Jaksa menyebutkan, emas yang dicap dengan logo “LM” milik PT Antam memiliki kadar 99,99 persen, nomor seri, dan sertifikat LBMA.

Sertifikat ini merupakan salah satu dokumen penting karena menjamin bahwa produk emas itu tidak didapatkan secara ilegal, bukan dari tambang ilegal, pencucian uang, pelanggaran HAM, hingga pendanaan terorisme.

PT Antam meraih sertifikat ini pada 1999 silam.

“Logam mulia yang telah disertifikasi LBMA menjamin dan mengakui atas kepastian berat dan ketepatan kadar kemurnian produk emas Antam Logam Mulia yang memiliki kadar kemurnian 99,99 persen sehingga memiliki nilai tinggi di pasar internasional,” tutur dia.

Namun, dalam praktiknya, pihak UBPP LM PT Antam memberikan cap, nomor seri, hingga sertifikat LBMA tidak sesuai prosedur.

UBPP LM PT Antam, misalnya, tidak mengidentifikasi pengusaha atau pelanggan yang melebur dan memurnikan emas.

Mereka juga tidak melakukan pemeriksaan menyeluruh untuk menilai suatu aset (due diligence) para pelanggannya.

“Sehingga tidak diketahui asal usul perolehan dan legalitas emas tersebut,” tutur jaksa.

Dalam perkara ini, jaksa menyebut tujuh mantan pejabat UBPP LM PT Antam terlibat korupsi cap merek ilegal.

Mereka adalah Vice President UBPP LM periode 5 September 2008 sampai 31 Januari 2011, Tutik Kustiningsih;

Vice President UBPP LM periode 1 Februari 2011 sampai 28 Februari 2013, Herman.

Kemudian, Vice President, Business Unit Head, atau General Manager UBPP Logam Mulia periode 1 Maret 2013 sampai 14 Mei 2013, Tri Hartono.

Senior Executive Vice President Logam Mulia Business Unit Head (UBPP LM), dan General Manager (SVP) UBPP LM Antam, Abdul Hadi Aviciena, periode 1 Agustus 2017 sampai 5 Maret 2019.

Lalu, General Manager (SVP) Logam Mulia Business Unit periode 6 Maret 2019 sampai 31 Desember 2020 dan General Manager (SVP) Logam Mulia Business Unit periode 1 Januari 2021 sampai 30 April 2022, Iwan Dahlan.
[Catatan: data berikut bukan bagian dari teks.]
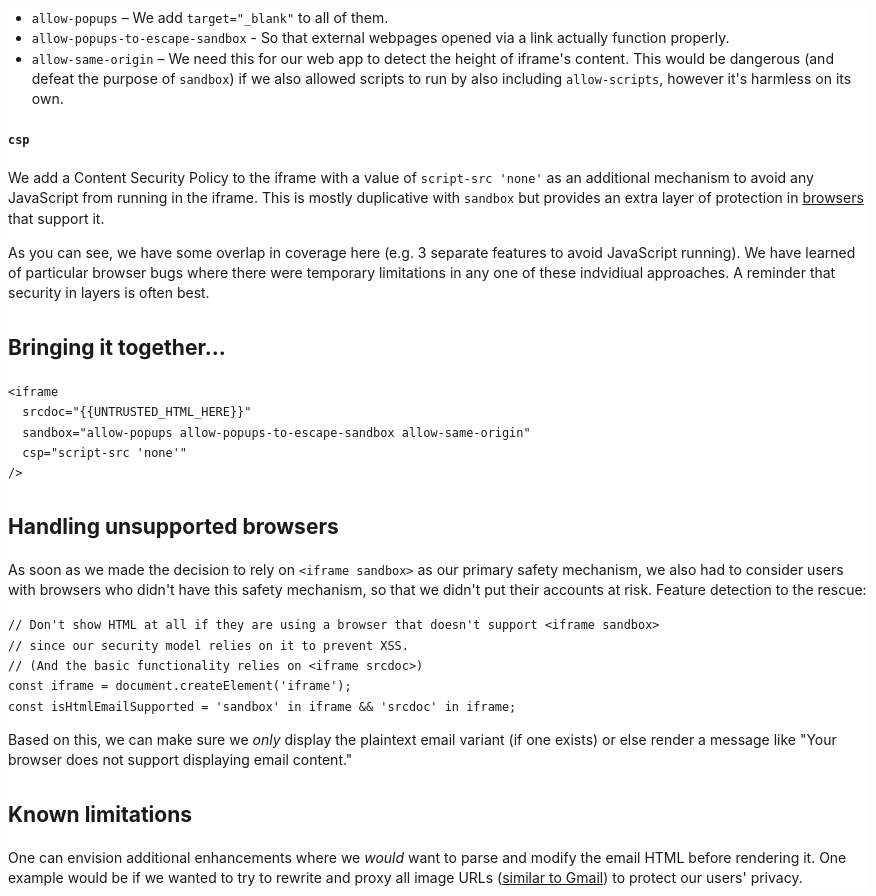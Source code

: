 *   `allow-popups` – We add `target="_blank"` to all of them.
*   `allow-popups-to-escape-sandbox` - So that external webpages opened via a link actually function properly.
*   `allow-same-origin` – We need this for our web app to detect the height of iframe's content. This would be dangerous (and defeat the purpose of `sandbox`) if we also allowed scripts to run by also including `allow-scripts`, however it's harmless on its own.

#### **`csp`**

We add a Content Security Policy to the iframe with a value of `script-src 'none'` as an additional mechanism to avoid any JavaScript from running in the iframe. This is mostly duplicative with `sandbox` but provides an extra layer of protection in [browsers](https://caniuse.com/#feat=mdn-api_htmliframeelement_csp) that support it.

As you can see, we have some overlap in coverage here (e.g. 3 separate features to avoid JavaScript running). We have learned of particular browser bugs where there were temporary limitations in any one of these indvidiual approaches. A reminder that security in layers is often best.

Bringing it together...
-----------------------

```
<iframe
  srcdoc="{{UNTRUSTED_HTML_HERE}}"
  sandbox="allow-popups allow-popups-to-escape-sandbox allow-same-origin"
  csp="script-src 'none'"
/>

```

Handling unsupported browsers
-----------------------------

As soon as we made the decision to rely on `<iframe sandbox>` as our primary safety mechanism, we also had to consider users with browsers who didn't have this safety mechanism, so that we didn't put their accounts at risk. Feature detection to the rescue:

```
// Don't show HTML at all if they are using a browser that doesn't support <iframe sandbox>
// since our security model relies on it to prevent XSS.
// (And the basic functionality relies on <iframe srcdoc>)
const iframe = document.createElement('iframe');
const isHtmlEmailSupported = 'sandbox' in iframe && 'srcdoc' in iframe;

```

Based on this, we can make sure we _only_ display the plaintext email variant (if one exists) or else render a message like "Your browser does not support displaying email content."

Known limitations
-----------------

One can envision additional enhancements where we _would_ want to parse and modify the email HTML before rendering it. One example would be if we wanted to try to rewrite and proxy all image URLs ([similar to Gmail](https://gmail.googleblog.com/2013/12/images-now-showing.html)) to protect our users' privacy.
Sementara, pihak swasta yang menikmati cap merek LM PT Antam ilegal itu adalah Lindawati Effendi, Suryadi Lukmantara, James Tamponawas, Djudju Tanuwidjaja, Ho Kioen Tjay, Gluria Asih Rahayu, dan pelanggan pemurnian lainnya.

Perbuatan para terdakwa disebut merugikan keuangan negara atau perekonomian negara sebesar Rp 3.308.079.265.127,04.

Karena perbuatannya, Tutik dan pejabat UBPP LM PT Antam lainnya serta Lindawati dan pelanggan lainnya didakwa melanggar Pasal 2 Ayat (1) atau Pasal 3 juncto Pasal 18 Undang-Undang Pemberantasan Tindak Pidana Korupsi juncto Pasal 55 Ayat (1) ke-1 KUHPidana.

Total, terdapat 13 terdakwa dalam perkara ini. Namun, persidangan terdakwa mantan pejabat Antam dan pihak swasta itu digelar secara terpisah.